*Collected data*.
Segment Open

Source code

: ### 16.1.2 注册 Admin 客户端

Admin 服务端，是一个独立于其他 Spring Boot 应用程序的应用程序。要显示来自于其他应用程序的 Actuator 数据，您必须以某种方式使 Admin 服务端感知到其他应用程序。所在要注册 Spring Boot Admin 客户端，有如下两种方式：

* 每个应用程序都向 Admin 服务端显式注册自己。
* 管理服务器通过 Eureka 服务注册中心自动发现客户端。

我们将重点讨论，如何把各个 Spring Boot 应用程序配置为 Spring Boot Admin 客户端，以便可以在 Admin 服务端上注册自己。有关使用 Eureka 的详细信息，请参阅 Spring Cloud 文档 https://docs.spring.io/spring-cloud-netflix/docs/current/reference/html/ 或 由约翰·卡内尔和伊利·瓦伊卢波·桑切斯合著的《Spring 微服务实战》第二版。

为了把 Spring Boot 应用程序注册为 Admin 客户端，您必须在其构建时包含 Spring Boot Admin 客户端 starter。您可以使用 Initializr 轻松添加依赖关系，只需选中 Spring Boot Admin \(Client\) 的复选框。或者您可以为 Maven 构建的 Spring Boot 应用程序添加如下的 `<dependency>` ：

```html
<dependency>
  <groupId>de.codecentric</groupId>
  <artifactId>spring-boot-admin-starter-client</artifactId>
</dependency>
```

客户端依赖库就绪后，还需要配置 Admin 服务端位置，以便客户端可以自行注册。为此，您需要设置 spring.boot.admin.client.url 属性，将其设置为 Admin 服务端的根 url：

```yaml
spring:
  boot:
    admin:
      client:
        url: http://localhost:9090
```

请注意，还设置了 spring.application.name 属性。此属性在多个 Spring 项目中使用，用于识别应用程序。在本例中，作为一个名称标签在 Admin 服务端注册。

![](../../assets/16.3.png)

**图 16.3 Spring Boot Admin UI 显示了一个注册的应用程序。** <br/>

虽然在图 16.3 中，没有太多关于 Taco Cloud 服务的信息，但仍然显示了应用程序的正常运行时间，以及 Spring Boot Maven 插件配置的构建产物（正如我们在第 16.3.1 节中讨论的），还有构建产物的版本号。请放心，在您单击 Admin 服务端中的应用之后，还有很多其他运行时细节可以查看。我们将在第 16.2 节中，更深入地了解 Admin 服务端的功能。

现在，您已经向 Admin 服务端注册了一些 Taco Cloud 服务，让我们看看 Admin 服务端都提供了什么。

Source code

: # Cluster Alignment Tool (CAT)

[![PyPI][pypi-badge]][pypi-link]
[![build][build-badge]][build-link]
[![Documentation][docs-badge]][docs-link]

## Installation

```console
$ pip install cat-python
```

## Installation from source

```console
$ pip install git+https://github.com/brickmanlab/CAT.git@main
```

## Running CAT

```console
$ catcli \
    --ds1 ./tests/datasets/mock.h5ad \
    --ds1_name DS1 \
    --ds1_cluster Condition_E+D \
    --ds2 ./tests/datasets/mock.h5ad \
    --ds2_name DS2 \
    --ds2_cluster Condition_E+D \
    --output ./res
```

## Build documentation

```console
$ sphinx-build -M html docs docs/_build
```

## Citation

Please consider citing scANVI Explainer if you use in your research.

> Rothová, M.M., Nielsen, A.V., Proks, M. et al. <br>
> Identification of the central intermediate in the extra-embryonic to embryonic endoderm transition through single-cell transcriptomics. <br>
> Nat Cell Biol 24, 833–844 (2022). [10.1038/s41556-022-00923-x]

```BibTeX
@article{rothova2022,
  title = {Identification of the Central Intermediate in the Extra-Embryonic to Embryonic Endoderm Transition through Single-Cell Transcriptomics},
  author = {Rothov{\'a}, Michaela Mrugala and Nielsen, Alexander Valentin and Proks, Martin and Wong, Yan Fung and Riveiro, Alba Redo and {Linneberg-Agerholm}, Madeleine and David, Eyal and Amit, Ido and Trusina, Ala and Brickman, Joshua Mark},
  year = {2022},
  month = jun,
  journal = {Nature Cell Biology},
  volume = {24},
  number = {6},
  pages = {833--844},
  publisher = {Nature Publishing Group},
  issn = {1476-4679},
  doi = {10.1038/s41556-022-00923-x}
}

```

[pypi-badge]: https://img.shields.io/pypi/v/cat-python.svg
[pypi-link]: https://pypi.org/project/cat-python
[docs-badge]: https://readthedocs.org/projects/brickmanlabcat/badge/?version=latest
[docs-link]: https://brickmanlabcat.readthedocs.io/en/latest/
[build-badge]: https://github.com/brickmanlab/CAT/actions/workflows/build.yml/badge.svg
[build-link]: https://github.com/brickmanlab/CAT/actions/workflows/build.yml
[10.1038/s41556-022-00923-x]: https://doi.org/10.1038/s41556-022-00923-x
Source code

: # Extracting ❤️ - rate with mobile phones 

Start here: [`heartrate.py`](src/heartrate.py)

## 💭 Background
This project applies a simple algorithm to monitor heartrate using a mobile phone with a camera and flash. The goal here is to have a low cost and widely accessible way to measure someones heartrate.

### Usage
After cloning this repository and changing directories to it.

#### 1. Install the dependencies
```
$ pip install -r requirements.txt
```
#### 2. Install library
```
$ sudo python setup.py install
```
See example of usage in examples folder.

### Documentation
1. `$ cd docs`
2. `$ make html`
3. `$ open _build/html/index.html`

Segment Closed

Repeat word for word each line from the one with "with mobile phones" to the end of the records above, inclusive.

*Result below*.
: # Extracting ❤️ - rate with mobile phones 

Start here: [`heartrate.py`](src/heartrate.py)

## 💭 Background
This project applies a simple algorithm to monitor heartrate using a mobile phone with a camera and flash. The goal here is to have a low cost and widely accessible way to measure someones heartrate.

### Usage
After cloning this repository and changing directories to it.

#### 1. Install the dependencies
```
$ pip install -r requirements.txt
```
#### 2. Install library
```
$ sudo python setup.py install
```
See example of usage in examples folder.

### Documentation
1. `$ cd docs`
2. `$ make html`
3. `$ open _build/html/index.html`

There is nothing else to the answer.